Source texts of formatted documents –
****************
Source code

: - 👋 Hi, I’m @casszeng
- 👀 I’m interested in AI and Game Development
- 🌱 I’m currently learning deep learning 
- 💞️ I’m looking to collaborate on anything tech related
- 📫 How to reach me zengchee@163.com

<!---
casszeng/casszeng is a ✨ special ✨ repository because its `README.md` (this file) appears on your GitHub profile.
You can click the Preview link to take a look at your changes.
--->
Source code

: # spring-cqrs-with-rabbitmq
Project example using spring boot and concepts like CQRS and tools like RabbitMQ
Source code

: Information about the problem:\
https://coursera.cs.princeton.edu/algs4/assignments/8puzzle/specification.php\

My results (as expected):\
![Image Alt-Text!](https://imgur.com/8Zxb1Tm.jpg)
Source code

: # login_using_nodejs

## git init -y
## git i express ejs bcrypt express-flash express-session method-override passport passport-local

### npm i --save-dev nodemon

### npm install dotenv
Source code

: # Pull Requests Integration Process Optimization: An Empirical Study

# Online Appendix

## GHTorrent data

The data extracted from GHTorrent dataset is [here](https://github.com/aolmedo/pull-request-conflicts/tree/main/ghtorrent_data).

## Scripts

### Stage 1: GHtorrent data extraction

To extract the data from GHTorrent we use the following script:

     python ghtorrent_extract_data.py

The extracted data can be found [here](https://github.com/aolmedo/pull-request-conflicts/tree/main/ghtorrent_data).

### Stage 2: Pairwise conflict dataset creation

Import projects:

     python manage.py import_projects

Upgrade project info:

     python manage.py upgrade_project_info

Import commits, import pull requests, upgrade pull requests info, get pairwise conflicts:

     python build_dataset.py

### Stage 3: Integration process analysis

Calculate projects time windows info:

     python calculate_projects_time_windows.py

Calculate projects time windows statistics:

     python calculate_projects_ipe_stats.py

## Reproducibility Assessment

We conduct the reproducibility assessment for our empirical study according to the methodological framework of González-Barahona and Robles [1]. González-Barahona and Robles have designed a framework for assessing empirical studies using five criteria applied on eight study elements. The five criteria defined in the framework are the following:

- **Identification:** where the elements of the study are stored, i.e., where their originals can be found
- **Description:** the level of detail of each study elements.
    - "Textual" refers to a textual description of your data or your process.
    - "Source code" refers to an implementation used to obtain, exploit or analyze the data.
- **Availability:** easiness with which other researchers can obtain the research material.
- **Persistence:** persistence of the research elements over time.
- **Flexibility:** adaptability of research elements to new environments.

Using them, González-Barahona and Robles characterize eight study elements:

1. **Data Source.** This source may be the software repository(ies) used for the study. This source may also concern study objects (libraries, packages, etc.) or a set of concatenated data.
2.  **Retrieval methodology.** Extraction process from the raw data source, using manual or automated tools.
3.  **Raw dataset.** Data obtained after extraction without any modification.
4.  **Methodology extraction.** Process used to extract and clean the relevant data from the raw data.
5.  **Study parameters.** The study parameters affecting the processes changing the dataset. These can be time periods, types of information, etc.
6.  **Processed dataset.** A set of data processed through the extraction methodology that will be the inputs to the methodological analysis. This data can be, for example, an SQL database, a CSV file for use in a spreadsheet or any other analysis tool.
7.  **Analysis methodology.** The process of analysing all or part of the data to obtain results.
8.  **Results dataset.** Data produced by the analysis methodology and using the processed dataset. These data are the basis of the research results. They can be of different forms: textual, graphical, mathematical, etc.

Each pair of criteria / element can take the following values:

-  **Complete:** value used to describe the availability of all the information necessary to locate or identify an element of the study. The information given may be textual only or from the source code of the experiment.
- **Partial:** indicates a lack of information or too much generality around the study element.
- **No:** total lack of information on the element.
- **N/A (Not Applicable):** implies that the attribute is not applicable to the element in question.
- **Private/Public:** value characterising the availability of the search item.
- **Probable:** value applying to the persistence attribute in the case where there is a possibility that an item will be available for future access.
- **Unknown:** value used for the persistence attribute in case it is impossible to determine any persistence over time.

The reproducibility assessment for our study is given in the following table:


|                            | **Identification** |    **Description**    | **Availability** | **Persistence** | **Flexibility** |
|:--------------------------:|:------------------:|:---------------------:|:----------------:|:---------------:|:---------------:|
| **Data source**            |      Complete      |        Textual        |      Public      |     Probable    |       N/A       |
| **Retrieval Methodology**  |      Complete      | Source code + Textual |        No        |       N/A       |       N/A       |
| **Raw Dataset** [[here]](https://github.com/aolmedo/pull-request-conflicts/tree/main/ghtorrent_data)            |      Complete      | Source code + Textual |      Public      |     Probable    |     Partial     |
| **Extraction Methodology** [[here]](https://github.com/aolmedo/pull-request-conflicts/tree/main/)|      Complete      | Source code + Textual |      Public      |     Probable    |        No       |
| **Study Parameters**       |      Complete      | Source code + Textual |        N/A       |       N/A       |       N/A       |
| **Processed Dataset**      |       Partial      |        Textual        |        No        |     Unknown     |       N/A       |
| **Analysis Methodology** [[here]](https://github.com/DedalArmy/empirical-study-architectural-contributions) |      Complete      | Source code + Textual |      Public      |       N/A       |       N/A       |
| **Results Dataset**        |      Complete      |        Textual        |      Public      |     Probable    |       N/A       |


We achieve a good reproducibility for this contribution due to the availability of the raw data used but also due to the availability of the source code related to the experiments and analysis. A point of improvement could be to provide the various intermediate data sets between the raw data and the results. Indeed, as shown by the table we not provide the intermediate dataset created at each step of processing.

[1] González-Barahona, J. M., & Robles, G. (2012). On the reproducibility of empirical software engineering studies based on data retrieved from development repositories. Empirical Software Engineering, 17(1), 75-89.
****************
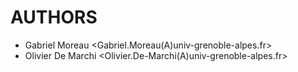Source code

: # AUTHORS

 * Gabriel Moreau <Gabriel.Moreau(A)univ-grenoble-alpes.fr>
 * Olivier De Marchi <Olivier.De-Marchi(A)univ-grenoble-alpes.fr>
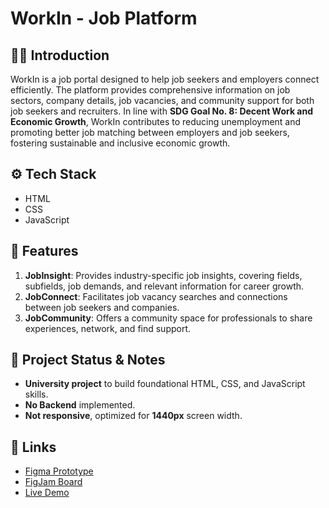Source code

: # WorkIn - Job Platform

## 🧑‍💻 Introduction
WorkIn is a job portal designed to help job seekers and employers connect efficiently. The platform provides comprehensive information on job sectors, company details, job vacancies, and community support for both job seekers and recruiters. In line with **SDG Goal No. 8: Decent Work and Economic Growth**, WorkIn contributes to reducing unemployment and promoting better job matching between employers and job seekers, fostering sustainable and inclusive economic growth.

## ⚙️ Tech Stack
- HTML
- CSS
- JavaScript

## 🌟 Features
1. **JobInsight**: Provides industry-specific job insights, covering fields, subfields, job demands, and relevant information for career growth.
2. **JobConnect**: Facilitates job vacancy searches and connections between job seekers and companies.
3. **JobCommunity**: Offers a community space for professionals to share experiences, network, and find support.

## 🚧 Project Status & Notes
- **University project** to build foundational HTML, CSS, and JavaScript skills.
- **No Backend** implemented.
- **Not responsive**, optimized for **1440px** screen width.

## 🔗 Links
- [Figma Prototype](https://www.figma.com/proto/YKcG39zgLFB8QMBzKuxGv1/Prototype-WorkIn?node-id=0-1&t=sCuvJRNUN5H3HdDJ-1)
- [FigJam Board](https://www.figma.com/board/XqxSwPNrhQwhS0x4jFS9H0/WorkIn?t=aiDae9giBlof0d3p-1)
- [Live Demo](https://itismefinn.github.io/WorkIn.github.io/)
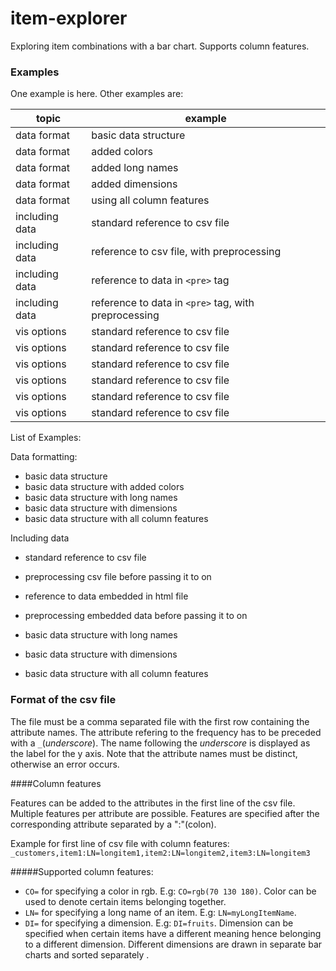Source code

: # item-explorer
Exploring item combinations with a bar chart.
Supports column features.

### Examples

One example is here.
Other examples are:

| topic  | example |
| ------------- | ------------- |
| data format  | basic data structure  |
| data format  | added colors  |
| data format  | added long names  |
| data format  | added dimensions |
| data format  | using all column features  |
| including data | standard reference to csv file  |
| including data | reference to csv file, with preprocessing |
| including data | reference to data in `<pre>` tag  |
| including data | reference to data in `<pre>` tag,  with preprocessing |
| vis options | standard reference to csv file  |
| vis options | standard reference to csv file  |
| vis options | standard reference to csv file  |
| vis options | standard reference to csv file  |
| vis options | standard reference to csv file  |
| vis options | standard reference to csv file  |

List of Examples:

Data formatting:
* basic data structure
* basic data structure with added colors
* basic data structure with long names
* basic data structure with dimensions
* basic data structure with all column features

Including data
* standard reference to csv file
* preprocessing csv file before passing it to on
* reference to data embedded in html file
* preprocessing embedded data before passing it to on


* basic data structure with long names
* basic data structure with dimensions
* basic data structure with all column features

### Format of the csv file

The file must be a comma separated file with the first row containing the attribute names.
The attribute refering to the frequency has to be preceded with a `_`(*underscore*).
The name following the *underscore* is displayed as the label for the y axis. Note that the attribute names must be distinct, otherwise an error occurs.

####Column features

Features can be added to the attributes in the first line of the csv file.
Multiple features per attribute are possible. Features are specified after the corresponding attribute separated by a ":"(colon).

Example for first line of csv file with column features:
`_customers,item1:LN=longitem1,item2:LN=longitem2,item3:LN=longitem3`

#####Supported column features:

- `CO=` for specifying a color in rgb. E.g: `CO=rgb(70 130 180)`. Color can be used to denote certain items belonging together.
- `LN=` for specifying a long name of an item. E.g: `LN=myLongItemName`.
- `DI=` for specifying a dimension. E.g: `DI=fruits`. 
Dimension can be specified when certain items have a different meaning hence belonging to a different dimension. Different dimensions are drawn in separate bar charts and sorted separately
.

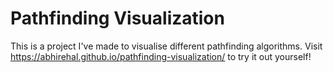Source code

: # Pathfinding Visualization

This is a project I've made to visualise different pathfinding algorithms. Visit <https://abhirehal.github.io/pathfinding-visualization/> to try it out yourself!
****************
Task requirements –
Copy every line where the word "Unknown" is present in the entries above.

Finished task –
- **Unknown:** value used for the persistence attribute in case it is impossible to determine any persistence over time.
| **Processed Dataset**      |       Partial      |        Textual        |        No        |     Unknown     |       N/A       |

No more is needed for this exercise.